## Your assignment
Begin at the first line of the data and copy each line through the one containing "10. [JSON アウトライン]", that line included, with no pictures.

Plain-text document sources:
-- -- --

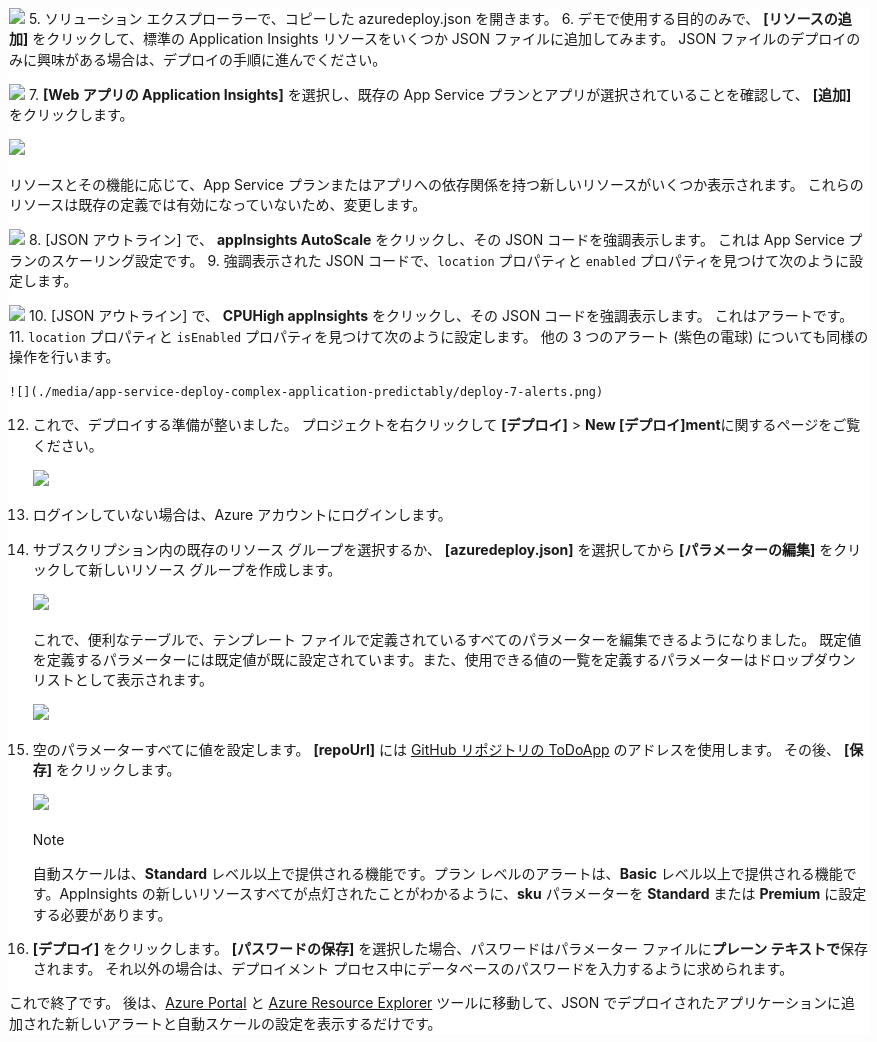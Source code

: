    ![](./media/app-service-deploy-complex-application-predictably/deploy-2-copyjson.png)
5. ソリューション エクスプローラーで、コピーした azuredeploy.json を開きます。
6. デモで使用する目的のみで、 **[リソースの追加]** をクリックして、標準の Application Insights リソースをいくつか JSON ファイルに追加してみます。 JSON ファイルのデプロイのみに興味がある場合は、デプロイの手順に進んでください。
   
   ![](./media/app-service-deploy-complex-application-predictably/deploy-3-newresource.png)
7. **[Web アプリの Application Insights]** を選択し、既存の App Service プランとアプリが選択されていることを確認して、 **[追加]** をクリックします。
   
   ![](./media/app-service-deploy-complex-application-predictably/deploy-4-newappinsight.png)
   
   リソースとその機能に応じて、App Service プランまたはアプリへの依存関係を持つ新しいリソースがいくつか表示されます。 これらのリソースは既存の定義では有効になっていないため、変更します。
   
   ![](./media/app-service-deploy-complex-application-predictably/deploy-5-appinsightresources.png)
8. [JSON アウトライン] で、 **appInsights AutoScale** をクリックし、その JSON コードを強調表示します。 これは App Service プランのスケーリング設定です。
9. 強調表示された JSON コードで、`location` プロパティと `enabled` プロパティを見つけて次のように設定します。
   
   ![](./media/app-service-deploy-complex-application-predictably/deploy-6-autoscalesettings.png)
10. [JSON アウトライン] で、 **CPUHigh appInsights** をクリックし、その JSON コードを強調表示します。 これはアラートです。
11. `location` プロパティと `isEnabled` プロパティを見つけて次のように設定します。 他の 3 つのアラート (紫色の電球) についても同様の操作を行います。
    
    ![](./media/app-service-deploy-complex-application-predictably/deploy-7-alerts.png)
12. これで、デプロイする準備が整いました。 プロジェクトを右クリックして **[デプロイ]**  > **New [デプロイ]ment**に関するページをご覧ください。
    
    ![](./media/app-service-deploy-complex-application-predictably/deploy-8-newdeployment.png)
13. ログインしていない場合は、Azure アカウントにログインします。
14. サブスクリプション内の既存のリソース グループを選択するか、 **[azuredeploy.json]** を選択してから **[パラメーターの編集]** をクリックして新しいリソース グループを作成します。
    
    ![](./media/app-service-deploy-complex-application-predictably/deploy-9-deployconfig.png)
    
    これで、便利なテーブルで、テンプレート ファイルで定義されているすべてのパラメーターを編集できるようになりました。 既定値を定義するパラメーターには既定値が既に設定されています。また、使用できる値の一覧を定義するパラメーターはドロップダウン リストとして表示されます。
    
    ![](./media/app-service-deploy-complex-application-predictably/deploy-10-parametereditor.png)
15. 空のパラメーターすべてに値を設定します。 **[repoUrl]** には [GitHub リポジトリの ToDoApp](https://github.com/azure-appservice-samples/ToDoApp.git) のアドレスを使用します。 その後、 **[保存]** をクリックします。
    
    ![](./media/app-service-deploy-complex-application-predictably/deploy-11-parametereditorfilled.png)
    
    > [!NOTE]
    > 自動スケールは、**Standard** レベル以上で提供される機能です。プラン レベルのアラートは、**Basic** レベル以上で提供される機能です。AppInsights の新しいリソースすべてが点灯されたことがわかるように、**sku** パラメーターを **Standard** または **Premium** に設定する必要があります。
    > 
    > 
16. **[デプロイ]** をクリックします。 **[パスワードの保存]** を選択した場合、パスワードはパラメーター ファイルに**プレーン テキストで**保存されます。 それ以外の場合は、デプロイメント プロセス中にデータベースのパスワードを入力するように求められます。

これで終了です。 後は、[Azure Portal](https://portal.azure.com/) と [Azure Resource Explorer](https://resources.azure.com) ツールに移動して、JSON でデプロイされたアプリケーションに追加された新しいアラートと自動スケールの設定を表示するだけです。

-- -- --

## Your response
Source code

:    ![](./media/app-service-deploy-complex-application-predictably/deploy-2-copyjson.png)
5. ソリューション エクスプローラーで、コピーした azuredeploy.json を開きます。
6. デモで使用する目的のみで、 **[リソースの追加]** をクリックして、標準の Application Insights リソースをいくつか JSON ファイルに追加してみます。 JSON ファイルのデプロイのみに興味がある場合は、デプロイの手順に進んでください。
   
   ![](./media/app-service-deploy-complex-application-predictably/deploy-3-newresource.png)
7. **[Web アプリの Application Insights]** を選択し、既存の App Service プランとアプリが選択されていることを確認して、 **[追加]** をクリックします。
   
   ![](./media/app-service-deploy-complex-application-predictably/deploy-4-newappinsight.png)
   
   リソースとその機能に応じて、App Service プランまたはアプリへの依存関係を持つ新しいリソースがいくつか表示されます。 これらのリソースは既存の定義では有効になっていないため、変更します。
   
   ![](./media/app-service-deploy-complex-application-predictably/deploy-5-appinsightresources.png)
8. [JSON アウトライン] で、 **appInsights AutoScale** をクリックし、その JSON コードを強調表示します。 これは App Service プランのスケーリング設定です。
9. 強調表示された JSON コードで、`location` プロパティと `enabled` プロパティを見つけて次のように設定します。
   
   ![](./media/app-service-deploy-complex-application-predictably/deploy-6-autoscalesettings.png)
10. [JSON アウトライン] で、 **CPUHigh appInsights** をクリックし、その JSON コードを強調表示します。 これはアラートです。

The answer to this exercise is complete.